To provide fair comparison in similarity computations, I normalize characteristics. I converts features to a mean of 0 and standard deviation of 1 using `StandardScaler`. This keeps the similarity metric from being dominated by qualities with greater scales (like `monetary`).

In [16]:
scaler = StandardScaler()
features_scaled = scaler.fit_transform(customer_features[feature_columns])

## Recommendation Model

Recommendation systems are algorithms that estimate what users will like or find useful and then recommend relevant items to them, such as products, movies, or articles.  These systems improve personalization by evaluating user preferences, actions, and traits.  There are two major types of recommendation systems: `Collaborative filtering` and `Content-based filtering`.

### Collaborative filtering

- **Collaborative Filtering** detects patterns based on user-item interactions such as ratings, purchases, and clicks. It assumes that users who have previously shared similar tastes will do so again. 
- It can be either `user-based` (recommends items liked by people similar to the target user) or `item-based` (suggests items similar to previously liked products). 
- Collaborative filtering captures complicated patterns without comprehensive item information and performs well with large amounts of interaction data. However, it struggles with "cold start" problems for new users or things with no history and requires extensive interaction data.

### Content-Based filtering

- This method recommends items by matching user profiles to item characteristics, rather than user interactions. 
- Content-Based filtering works well for new users or items with known qualities, and does not require considerable interaction data.
- However, the quality of feature data limits the ability to completely capture complex preferences.

We chose content-based filtering for our approach because it takes advantage of easily available comprehensive customer variables such as tenure, geography, spending history, and category preferences. It succeeds in instances with little interaction data, such as those involving new clients, by relying on profile similarities rather than prior interactions. Furthermore, it provides interpretability, explaining why some customers are considered similar, and is consistent with our goal of identifying lookalikes for a certain group  based on specified criteria. This makes it a realistic and effective option for our use case.

#### Compute Similarity Matrix

In [17]:
similarity_matrix = cosine_similarity(features_scaled)

- `cosine_similarity` computes a matrix where each element is the cosine similarity between two customers’ feature vectors.
- Values range from `-1` to `1`, with higher values indicating greater similarity.

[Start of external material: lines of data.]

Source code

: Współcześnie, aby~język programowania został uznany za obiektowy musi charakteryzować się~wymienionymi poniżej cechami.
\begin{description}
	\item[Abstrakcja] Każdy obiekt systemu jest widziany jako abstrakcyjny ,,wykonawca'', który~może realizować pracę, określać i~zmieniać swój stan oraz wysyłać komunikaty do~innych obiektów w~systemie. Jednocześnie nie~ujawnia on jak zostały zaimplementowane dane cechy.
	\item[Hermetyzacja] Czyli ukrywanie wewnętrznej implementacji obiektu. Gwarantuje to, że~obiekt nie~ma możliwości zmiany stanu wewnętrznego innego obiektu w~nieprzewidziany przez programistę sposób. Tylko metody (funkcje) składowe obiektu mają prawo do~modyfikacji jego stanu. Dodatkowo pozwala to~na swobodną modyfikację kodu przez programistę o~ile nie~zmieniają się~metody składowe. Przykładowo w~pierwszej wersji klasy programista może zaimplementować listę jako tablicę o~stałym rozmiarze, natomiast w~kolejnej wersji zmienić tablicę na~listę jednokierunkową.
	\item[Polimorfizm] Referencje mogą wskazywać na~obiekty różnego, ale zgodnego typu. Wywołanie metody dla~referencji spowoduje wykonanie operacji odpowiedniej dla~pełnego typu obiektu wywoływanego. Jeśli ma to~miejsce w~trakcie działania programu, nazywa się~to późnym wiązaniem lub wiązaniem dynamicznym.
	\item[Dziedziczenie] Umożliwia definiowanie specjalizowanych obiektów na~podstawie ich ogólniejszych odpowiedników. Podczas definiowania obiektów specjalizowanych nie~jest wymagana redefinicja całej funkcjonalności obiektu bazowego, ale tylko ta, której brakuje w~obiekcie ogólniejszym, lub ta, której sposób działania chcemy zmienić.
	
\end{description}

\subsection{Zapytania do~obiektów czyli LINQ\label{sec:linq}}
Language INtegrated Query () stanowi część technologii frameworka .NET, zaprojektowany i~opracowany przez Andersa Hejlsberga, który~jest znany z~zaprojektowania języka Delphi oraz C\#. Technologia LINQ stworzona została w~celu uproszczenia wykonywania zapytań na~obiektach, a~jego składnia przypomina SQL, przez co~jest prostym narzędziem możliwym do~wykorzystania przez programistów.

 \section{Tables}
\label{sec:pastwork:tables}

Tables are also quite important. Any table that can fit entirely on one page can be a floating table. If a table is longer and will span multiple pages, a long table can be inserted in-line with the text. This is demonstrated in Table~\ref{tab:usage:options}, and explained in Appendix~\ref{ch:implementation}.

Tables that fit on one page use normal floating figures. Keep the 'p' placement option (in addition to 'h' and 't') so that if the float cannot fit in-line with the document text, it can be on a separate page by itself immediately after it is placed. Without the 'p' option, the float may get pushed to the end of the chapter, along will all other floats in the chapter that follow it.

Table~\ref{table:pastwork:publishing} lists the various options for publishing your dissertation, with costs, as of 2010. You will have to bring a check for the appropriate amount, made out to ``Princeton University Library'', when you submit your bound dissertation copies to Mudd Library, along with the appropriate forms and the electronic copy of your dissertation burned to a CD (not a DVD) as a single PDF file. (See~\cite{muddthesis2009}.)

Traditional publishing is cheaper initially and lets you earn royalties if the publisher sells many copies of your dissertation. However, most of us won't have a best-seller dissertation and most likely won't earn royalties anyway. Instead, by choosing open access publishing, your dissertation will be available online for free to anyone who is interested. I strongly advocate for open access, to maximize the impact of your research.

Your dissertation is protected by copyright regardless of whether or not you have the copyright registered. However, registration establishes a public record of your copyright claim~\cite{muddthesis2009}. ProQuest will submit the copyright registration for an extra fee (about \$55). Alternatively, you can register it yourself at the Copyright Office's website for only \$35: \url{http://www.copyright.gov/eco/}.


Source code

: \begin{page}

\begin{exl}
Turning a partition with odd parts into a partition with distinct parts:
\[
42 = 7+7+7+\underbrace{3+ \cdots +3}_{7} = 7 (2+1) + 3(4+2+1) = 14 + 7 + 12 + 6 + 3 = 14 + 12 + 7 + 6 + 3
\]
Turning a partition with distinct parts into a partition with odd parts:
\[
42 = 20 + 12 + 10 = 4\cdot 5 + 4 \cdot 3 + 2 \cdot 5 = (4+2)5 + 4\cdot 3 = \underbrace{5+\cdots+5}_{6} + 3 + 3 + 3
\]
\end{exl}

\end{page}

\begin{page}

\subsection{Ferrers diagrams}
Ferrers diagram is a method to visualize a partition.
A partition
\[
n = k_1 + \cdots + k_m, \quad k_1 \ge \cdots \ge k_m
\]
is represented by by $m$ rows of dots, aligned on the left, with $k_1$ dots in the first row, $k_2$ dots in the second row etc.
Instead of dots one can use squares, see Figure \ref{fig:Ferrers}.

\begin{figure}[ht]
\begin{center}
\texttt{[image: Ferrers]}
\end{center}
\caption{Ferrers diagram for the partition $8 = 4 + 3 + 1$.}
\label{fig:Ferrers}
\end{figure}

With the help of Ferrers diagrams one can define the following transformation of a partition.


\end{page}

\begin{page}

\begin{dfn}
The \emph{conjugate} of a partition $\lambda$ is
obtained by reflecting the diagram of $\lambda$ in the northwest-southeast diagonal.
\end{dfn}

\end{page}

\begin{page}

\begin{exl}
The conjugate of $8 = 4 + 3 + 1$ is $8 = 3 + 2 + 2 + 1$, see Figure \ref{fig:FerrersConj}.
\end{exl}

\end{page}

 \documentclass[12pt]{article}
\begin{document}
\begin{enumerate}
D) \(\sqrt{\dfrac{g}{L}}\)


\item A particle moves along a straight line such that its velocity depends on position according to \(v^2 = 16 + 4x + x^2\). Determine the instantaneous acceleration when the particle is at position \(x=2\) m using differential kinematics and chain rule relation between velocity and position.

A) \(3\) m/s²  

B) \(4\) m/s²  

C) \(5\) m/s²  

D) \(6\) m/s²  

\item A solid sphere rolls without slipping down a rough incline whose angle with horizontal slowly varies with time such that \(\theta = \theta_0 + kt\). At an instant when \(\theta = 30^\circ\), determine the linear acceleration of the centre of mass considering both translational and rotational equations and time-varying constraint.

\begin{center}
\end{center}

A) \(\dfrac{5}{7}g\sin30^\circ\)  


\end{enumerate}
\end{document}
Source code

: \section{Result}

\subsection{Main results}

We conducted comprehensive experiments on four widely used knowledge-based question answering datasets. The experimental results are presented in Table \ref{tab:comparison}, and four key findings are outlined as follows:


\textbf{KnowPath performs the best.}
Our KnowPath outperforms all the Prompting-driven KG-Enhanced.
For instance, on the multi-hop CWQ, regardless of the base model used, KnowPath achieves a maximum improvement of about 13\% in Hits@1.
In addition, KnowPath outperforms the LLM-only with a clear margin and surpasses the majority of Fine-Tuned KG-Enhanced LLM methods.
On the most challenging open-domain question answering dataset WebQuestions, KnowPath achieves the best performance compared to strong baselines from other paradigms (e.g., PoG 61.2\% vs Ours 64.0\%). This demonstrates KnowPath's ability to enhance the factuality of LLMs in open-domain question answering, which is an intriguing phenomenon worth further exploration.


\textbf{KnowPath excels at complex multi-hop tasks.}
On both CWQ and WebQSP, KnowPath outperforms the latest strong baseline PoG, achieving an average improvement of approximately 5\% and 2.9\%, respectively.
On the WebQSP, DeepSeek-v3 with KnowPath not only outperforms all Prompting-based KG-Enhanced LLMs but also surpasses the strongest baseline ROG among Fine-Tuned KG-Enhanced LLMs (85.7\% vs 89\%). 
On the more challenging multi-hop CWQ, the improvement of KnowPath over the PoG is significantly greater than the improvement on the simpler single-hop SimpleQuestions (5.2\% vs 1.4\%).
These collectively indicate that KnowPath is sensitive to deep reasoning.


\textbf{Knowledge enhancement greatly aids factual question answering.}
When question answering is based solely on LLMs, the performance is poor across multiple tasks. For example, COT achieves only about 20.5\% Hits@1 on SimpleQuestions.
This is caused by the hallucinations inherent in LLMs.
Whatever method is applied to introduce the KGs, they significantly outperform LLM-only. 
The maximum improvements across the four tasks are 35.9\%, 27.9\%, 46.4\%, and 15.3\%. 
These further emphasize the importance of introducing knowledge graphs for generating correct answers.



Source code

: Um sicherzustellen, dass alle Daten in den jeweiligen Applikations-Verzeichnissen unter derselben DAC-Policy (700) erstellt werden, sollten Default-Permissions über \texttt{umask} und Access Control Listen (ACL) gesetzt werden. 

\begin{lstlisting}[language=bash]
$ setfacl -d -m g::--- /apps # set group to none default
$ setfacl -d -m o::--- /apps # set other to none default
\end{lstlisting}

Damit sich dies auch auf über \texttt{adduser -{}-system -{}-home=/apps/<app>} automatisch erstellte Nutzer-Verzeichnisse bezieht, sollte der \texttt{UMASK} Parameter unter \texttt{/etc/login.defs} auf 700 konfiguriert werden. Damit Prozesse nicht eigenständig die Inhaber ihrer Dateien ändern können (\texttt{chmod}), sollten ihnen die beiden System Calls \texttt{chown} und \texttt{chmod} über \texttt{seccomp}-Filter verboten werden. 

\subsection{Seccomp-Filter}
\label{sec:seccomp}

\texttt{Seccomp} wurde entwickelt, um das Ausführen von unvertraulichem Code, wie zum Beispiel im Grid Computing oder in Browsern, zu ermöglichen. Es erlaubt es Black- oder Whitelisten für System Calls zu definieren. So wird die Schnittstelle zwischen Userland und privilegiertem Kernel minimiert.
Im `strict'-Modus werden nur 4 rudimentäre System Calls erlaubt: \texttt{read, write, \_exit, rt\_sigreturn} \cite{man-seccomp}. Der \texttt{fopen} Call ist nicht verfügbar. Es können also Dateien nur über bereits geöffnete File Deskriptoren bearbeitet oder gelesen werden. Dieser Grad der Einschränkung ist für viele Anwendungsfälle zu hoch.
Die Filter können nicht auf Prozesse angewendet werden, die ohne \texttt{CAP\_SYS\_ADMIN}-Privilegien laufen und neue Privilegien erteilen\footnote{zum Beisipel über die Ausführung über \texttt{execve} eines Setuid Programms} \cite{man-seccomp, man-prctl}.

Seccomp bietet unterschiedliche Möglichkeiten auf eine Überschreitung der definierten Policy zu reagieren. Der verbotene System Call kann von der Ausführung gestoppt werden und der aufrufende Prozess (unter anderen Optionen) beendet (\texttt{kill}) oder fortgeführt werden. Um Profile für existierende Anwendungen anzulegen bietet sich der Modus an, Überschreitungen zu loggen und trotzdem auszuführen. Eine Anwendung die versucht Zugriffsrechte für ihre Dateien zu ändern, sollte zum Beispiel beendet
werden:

#### Function to Get Top Similar Customers

This functions takes a DataFrame, similarity matrix, customer ID, and number of similar customers (n) to be fetched. It finds the customer’s index, extracts their similarity scores, sorts them descending, and excludes the customer themselves (starts at index 1).

In [18]:
def get_top_similar(customers_df, sim_matrix, customer_id, n=3):
    """Returns the top N similar customers for a given customer ID."""
    idx = customers_df.index.get_loc(customer_id)
    sim_scores = sim_matrix[idx]
    # Sort indices by similarity (descending), exclude self (idx) by starting at 1
    top_indices = sim_scores.argsort()[::-1][1:n+1]
    top_customers = customers_df.index[top_indices].tolist()
    top_scores = sim_scores[top_indices].tolist()
    return list(zip(top_customers, top_scores))

## Get Recommendations

In [19]:
# Generate Recommendations for C0001 to C0020
target_customers = [f'C{i:04d}' for i in range(1, 21)]
lookalike_results = []

for target_customer in target_customers:
    if target_customer in customer_features.index:
        top_similar = get_top_similar(customer_features, similarity_matrix, target_customer, n=3)
        lookalike_results.append((target_customer, top_similar))
    else:
        # Handle case where a target customer has no data (unlikely per problem context)
        lookalike_results.append((target_customer, []))

We can now save the dataset that includes the lookalikes and similarity score.

In [20]:
lookalike_df = pd.DataFrame(lookalike_results, columns=['target_customer', 'similar_customers'])

lookalike_df.to_csv('../Reports/Lookalike.csv', index=False)